Mierle Laderman Ukeles, The Social Mirror, 1983
Mirror covered New York City Department of Sanitation truck, Courtesy of Ronald Feldman Fine Arts, New York
Conditions of Possibility. Strategies for Infrastructural Critique
155.518: Artistic Practice 1
Convened by Ahmad Darkhabani, Rose-Anne Gush, Budour Khalil & Frank Wasser
What does infrastructure make possible? What does it conceal? Power grids, server farms, highways, tunnels, dams, and mines are the visible face of infrastructure, but the concept also reaches into smaller feminist ecologies and practices of care, into the movement of ideas, and into language itself. This semester, Artistic Practice 1 explores the infrastructural systems that subtend, or form the conditions of possibility for contemporary life, to consider the transversality of their uses and operations.
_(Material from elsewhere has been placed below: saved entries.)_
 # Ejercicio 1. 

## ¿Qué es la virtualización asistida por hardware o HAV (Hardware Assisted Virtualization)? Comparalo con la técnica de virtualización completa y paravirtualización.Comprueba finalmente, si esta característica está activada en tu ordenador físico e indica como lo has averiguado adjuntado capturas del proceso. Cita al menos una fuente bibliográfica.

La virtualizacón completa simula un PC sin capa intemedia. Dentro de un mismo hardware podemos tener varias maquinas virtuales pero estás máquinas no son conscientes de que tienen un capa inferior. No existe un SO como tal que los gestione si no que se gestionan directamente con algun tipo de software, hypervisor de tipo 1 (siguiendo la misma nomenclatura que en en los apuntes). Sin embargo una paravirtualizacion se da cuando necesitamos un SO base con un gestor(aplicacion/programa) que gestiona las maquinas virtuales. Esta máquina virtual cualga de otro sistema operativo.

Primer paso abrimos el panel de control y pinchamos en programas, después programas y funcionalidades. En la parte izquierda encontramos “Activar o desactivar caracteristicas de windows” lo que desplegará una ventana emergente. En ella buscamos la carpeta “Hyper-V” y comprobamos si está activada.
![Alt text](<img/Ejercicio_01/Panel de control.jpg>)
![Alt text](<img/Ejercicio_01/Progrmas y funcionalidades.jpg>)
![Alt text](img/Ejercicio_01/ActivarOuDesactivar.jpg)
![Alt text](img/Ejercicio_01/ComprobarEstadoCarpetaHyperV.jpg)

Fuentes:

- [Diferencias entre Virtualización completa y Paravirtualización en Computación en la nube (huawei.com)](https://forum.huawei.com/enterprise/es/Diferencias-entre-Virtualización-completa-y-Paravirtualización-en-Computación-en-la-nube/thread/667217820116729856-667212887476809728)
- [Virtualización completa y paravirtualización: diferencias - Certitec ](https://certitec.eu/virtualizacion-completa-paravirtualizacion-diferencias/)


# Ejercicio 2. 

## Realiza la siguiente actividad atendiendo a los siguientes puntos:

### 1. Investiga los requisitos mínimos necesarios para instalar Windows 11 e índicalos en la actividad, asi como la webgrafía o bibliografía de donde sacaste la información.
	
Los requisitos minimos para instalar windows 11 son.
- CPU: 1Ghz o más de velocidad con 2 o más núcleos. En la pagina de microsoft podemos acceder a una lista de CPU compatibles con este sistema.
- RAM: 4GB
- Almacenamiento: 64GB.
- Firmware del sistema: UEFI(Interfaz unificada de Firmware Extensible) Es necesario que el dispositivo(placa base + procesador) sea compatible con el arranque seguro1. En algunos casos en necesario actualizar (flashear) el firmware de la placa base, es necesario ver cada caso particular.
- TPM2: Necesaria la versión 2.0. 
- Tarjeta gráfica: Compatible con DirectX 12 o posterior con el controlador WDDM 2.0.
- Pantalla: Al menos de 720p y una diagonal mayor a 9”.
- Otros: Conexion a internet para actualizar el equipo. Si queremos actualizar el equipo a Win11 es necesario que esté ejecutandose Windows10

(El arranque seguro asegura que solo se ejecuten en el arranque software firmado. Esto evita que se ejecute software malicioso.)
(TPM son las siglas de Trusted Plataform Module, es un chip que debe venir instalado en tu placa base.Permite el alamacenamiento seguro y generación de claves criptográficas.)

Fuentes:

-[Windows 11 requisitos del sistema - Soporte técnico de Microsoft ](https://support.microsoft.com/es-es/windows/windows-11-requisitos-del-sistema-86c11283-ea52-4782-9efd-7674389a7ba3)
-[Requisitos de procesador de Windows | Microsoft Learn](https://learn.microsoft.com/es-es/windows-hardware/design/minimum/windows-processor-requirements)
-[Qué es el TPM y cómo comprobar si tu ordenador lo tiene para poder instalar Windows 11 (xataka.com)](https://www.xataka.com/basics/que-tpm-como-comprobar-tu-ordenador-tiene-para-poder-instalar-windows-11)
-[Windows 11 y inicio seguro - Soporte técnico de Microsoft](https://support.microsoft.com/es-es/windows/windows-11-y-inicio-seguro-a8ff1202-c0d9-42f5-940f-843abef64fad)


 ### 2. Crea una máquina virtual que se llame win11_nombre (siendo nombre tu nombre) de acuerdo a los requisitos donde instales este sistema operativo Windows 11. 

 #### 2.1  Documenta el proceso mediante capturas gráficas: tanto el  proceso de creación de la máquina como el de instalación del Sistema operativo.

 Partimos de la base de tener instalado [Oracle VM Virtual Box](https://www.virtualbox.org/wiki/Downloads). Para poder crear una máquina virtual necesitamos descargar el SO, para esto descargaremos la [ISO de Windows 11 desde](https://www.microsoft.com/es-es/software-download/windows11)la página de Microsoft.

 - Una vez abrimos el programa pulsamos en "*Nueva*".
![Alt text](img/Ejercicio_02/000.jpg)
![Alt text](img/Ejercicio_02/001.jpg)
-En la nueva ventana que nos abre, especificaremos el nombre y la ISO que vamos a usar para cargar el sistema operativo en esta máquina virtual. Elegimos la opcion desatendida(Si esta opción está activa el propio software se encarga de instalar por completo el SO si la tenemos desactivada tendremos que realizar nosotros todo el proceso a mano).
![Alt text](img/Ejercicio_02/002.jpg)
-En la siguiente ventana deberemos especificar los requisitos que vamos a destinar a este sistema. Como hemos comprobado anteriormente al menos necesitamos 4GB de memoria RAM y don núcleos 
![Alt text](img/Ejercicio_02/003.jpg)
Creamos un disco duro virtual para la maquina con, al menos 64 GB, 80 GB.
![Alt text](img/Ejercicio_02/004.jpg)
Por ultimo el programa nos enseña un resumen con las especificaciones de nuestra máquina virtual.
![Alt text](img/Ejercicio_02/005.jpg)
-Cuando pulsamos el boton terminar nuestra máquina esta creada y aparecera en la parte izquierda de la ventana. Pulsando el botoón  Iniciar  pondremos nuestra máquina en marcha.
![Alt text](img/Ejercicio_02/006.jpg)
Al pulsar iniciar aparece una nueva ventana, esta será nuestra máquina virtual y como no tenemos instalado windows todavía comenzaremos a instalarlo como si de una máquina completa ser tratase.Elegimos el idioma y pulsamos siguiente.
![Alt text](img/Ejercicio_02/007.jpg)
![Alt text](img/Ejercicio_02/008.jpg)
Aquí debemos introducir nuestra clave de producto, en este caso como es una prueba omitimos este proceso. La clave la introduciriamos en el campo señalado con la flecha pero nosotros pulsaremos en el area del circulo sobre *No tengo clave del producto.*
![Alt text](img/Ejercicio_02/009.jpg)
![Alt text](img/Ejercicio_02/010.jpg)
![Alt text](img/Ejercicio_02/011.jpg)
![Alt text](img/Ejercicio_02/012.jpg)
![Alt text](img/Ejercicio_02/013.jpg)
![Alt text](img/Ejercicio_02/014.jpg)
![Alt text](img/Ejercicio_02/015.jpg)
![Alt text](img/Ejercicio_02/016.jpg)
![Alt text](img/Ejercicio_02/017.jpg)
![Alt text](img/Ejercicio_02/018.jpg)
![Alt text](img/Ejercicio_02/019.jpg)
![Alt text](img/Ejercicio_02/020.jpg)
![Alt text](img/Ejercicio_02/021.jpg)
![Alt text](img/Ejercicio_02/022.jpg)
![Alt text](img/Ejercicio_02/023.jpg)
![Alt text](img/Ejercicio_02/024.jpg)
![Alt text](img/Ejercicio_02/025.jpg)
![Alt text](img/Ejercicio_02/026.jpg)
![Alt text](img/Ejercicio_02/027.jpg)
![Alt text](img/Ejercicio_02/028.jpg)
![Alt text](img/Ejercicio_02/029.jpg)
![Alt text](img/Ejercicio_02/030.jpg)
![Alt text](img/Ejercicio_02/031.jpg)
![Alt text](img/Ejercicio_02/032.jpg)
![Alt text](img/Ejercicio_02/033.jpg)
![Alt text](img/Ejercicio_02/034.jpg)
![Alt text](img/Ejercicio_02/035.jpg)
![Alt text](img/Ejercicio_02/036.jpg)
Students will choose particular sites, develop forms of research and critical questioning of those sites, to develop artistic propositions in relation to them.
Students will gain knowledge in conceptual art and institutional critique, referring to Lucy Lippard’s ‘Escape Attempts’ (1973) and Marina Vishmidt’s ‘Infrastructural Critique’ (2025), and a genealogy of artistic practices that interrogate the structures shaping cultural production. Through lectures, readings, discussions, and case studies from Hans Haacke to Andrea Fraser and Cameron Rowland, the course will explore how critical artistic strategies engage with histories or gender oppression and racial capitalism, to repurpose or modify violent and harmful infrastructures that reproduce our world, inside and outside the institution, reorienting their operations? Can art block or redirect the conditions of reproduction of contemporary life? How far can art reach “out” before it is recuperated by capitalist accumulation? What are the limits to transgressions by means of artistic form and critique?
Students will work in groups to develop artistic projects that engage a materialist critique of infrastructure across scale. By the end of the semester, students will have developed their own artistic strategies for investigating, and transforming the infrastructural systems within sites of their choice—that shape the world around them.